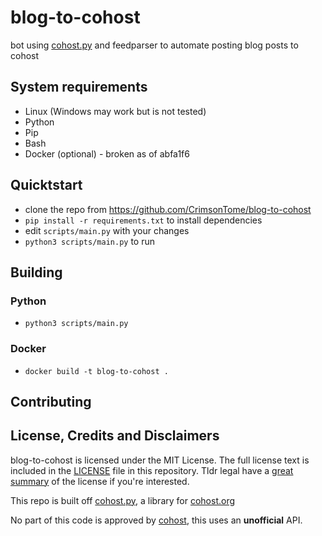 # blog-to-cohost

bot using [cohost.py](https://github.com/valknight/Cohost.py) and feedparser to automate posting blog posts to cohost

## System requirements

- Linux (Windows may work but is not tested)
- Python
- Pip
- Bash
- Docker (optional) - broken as of abfa1f6

## Quicktstart

- clone the repo from <https://github.com/CrimsonTome/blog-to-cohost>
- `pip install -r requirements.txt` to install dependencies
- edit `scripts/main.py` with your changes
- `python3 scripts/main.py` to run
<!-- more steps soon -->

## Building

### Python

<!--  steps here -->

- `python3 scripts/main.py`

### Docker

<!-- steps here -->
- `docker build -t blog-to-cohost .`

## Contributing

<!-- TODO Add contributing guidelines -->

## License, Credits and Disclaimers

blog-to-cohost is licensed under the MIT License. The full license text is included in the [LICENSE](LICENSE) file in this repository. Tldr legal have a [great summary](https://www.tldrlegal.com/l/mit) of the license if you're interested.  

This repo is built off [cohost.py](https://github.com/valknight/Cohost.py), a library for [cohost.org](https://cohost.org/)

No part of this code is approved by [cohost](https://cohost.org/), this uses an **unofficial** API.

──────────────────────────────

Work to be completed
Give back the material above word for word; no picture belongs in it.

Exercise solution
 # blog-to-cohost

bot using [cohost.py](https://github.com/valknight/Cohost.py) and feedparser to automate posting blog posts to cohost

## System requirements

- Linux (Windows may work but is not tested)
- Python
- Pip
- Bash
- Docker (optional) - broken as of abfa1f6

## Quicktstart

- clone the repo from <https://github.com/CrimsonTome/blog-to-cohost>
- `pip install -r requirements.txt` to install dependencies
- edit `scripts/main.py` with your changes
- `python3 scripts/main.py` to run
<!-- more steps soon -->

## Building

### Python

<!--  steps here -->

- `python3 scripts/main.py`

### Docker

<!-- steps here -->
- `docker build -t blog-to-cohost .`

## Contributing

<!-- TODO Add contributing guidelines -->

## License, Credits and Disclaimers

blog-to-cohost is licensed under the MIT License. The full license text is included in the [LICENSE](LICENSE) file in this repository. Tldr legal have a [great summary](https://www.tldrlegal.com/l/mit) of the license if you're interested.  

This repo is built off [cohost.py](https://github.com/valknight/Cohost.py), a library for [cohost.org](https://cohost.org/)

No part of this code is approved by [cohost](https://cohost.org/), this uses an **unofficial** API.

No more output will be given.